### PROBLEM
From the records below, copy every line that contains the word "correctly".

### INPUT FOR THIS TASK

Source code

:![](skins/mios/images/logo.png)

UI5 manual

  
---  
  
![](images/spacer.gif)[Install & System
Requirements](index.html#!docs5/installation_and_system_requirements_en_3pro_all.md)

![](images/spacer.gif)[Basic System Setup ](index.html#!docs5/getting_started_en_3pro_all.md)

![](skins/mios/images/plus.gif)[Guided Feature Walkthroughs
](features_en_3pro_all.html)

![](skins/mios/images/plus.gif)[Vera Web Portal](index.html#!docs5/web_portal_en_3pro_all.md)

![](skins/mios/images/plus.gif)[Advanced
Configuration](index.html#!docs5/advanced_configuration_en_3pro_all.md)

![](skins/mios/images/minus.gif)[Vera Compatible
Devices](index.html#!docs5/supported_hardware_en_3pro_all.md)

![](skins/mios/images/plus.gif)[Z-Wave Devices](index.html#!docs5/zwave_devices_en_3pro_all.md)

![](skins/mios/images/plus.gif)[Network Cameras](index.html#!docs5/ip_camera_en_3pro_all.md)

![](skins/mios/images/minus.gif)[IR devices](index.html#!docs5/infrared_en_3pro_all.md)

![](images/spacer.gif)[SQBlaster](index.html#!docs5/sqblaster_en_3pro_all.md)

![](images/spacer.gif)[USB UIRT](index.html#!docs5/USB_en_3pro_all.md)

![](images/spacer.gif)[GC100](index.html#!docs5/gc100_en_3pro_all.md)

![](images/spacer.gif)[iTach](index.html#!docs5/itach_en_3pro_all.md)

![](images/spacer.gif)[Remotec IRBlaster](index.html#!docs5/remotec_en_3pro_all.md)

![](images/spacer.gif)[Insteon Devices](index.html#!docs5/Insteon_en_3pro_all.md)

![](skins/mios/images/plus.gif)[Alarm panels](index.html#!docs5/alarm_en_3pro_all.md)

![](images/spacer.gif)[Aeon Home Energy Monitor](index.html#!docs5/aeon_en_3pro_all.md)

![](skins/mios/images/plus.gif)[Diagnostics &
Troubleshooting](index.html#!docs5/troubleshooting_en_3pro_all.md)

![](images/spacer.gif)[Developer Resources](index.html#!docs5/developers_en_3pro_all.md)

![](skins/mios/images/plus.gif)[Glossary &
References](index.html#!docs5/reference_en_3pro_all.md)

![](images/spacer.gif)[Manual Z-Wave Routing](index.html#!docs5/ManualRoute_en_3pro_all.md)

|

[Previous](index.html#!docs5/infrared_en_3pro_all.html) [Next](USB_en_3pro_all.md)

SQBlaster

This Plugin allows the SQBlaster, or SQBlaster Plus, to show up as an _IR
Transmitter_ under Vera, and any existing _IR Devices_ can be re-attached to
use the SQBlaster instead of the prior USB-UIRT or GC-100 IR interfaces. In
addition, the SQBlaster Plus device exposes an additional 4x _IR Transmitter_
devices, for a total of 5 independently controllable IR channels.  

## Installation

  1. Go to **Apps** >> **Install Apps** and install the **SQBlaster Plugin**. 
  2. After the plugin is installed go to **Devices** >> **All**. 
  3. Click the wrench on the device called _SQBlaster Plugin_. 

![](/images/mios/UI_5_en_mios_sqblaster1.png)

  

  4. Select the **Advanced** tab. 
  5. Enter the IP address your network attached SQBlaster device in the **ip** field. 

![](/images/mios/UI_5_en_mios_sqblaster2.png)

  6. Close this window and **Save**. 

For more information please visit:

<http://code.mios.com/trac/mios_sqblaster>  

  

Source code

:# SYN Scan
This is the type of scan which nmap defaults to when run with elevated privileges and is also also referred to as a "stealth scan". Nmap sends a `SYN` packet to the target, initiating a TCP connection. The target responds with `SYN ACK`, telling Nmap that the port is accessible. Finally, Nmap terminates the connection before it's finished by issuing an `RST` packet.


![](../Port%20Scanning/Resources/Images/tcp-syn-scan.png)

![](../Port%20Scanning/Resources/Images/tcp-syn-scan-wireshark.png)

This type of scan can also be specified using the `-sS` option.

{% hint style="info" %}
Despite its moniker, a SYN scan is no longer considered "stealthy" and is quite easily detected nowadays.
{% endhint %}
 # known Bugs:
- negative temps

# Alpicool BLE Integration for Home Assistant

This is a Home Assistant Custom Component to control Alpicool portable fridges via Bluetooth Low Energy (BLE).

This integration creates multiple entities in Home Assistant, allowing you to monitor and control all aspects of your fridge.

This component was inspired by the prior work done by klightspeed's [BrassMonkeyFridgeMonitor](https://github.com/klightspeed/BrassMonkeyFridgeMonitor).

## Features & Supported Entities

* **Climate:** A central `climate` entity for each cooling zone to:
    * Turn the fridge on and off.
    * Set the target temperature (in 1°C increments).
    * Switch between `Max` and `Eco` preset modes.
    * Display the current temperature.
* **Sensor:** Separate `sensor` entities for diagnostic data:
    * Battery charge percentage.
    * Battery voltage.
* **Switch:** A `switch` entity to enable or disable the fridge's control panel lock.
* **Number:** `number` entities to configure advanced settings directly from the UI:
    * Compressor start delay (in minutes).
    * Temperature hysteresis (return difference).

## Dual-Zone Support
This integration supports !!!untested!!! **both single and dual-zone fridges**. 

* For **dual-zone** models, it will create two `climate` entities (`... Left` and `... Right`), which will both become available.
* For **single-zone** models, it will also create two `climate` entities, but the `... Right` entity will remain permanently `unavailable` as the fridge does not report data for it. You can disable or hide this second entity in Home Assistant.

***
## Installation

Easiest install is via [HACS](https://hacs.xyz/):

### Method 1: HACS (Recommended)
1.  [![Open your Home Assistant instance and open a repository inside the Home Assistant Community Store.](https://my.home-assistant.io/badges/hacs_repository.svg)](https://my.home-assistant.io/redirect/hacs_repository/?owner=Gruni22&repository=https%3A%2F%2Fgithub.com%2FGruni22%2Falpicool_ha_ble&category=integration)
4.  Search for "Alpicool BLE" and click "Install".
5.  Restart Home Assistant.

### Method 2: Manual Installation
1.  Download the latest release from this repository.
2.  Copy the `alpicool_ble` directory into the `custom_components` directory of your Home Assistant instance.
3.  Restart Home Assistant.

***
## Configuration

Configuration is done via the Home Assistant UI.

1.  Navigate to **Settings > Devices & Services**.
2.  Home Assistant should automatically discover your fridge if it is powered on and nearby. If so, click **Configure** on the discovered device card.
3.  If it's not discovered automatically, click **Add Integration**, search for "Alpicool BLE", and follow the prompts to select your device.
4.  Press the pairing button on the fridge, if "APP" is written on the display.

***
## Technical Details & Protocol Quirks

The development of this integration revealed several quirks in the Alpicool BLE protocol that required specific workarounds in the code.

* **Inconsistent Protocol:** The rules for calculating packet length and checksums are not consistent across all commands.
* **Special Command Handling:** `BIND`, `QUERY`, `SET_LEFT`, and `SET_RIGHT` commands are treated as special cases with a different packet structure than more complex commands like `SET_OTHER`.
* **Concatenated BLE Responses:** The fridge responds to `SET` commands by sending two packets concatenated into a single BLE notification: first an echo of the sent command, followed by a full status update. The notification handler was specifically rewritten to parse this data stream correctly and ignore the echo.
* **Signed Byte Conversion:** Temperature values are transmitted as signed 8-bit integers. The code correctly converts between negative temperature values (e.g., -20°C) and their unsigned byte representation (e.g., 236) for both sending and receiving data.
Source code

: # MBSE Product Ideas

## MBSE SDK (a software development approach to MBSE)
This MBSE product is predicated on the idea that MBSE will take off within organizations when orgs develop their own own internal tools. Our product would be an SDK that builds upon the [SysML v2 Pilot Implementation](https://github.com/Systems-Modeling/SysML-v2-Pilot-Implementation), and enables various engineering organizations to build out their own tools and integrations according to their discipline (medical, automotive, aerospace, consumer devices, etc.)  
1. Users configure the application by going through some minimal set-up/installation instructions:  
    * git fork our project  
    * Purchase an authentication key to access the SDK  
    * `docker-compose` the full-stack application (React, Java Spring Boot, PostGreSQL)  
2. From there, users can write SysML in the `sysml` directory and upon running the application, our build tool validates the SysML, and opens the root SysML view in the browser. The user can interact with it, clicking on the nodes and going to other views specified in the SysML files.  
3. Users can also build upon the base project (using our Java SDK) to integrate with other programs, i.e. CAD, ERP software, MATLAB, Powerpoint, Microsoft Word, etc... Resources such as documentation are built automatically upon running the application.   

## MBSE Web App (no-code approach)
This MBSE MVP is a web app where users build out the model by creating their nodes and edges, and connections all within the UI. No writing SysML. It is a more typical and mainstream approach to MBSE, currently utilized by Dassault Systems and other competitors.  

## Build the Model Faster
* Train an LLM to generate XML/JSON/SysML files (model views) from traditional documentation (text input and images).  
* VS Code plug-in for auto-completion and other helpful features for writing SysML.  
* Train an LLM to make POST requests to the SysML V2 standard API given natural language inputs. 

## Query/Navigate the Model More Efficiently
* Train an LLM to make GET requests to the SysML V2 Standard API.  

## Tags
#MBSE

### YOUR SOLUTION
* **Concatenated BLE Responses:** The fridge responds to `SET` commands by sending two packets concatenated into a single BLE notification: first an echo of the sent command, followed by a full status update. The notification handler was specifically rewritten to parse this data stream correctly and ignore the echo.
* **Signed Byte Conversion:** Temperature values are transmitted as signed 8-bit integers. The code correctly converts between negative temperature values (e.g., -20°C) and their unsigned byte representation (e.g., 236) for both sending and receiving data.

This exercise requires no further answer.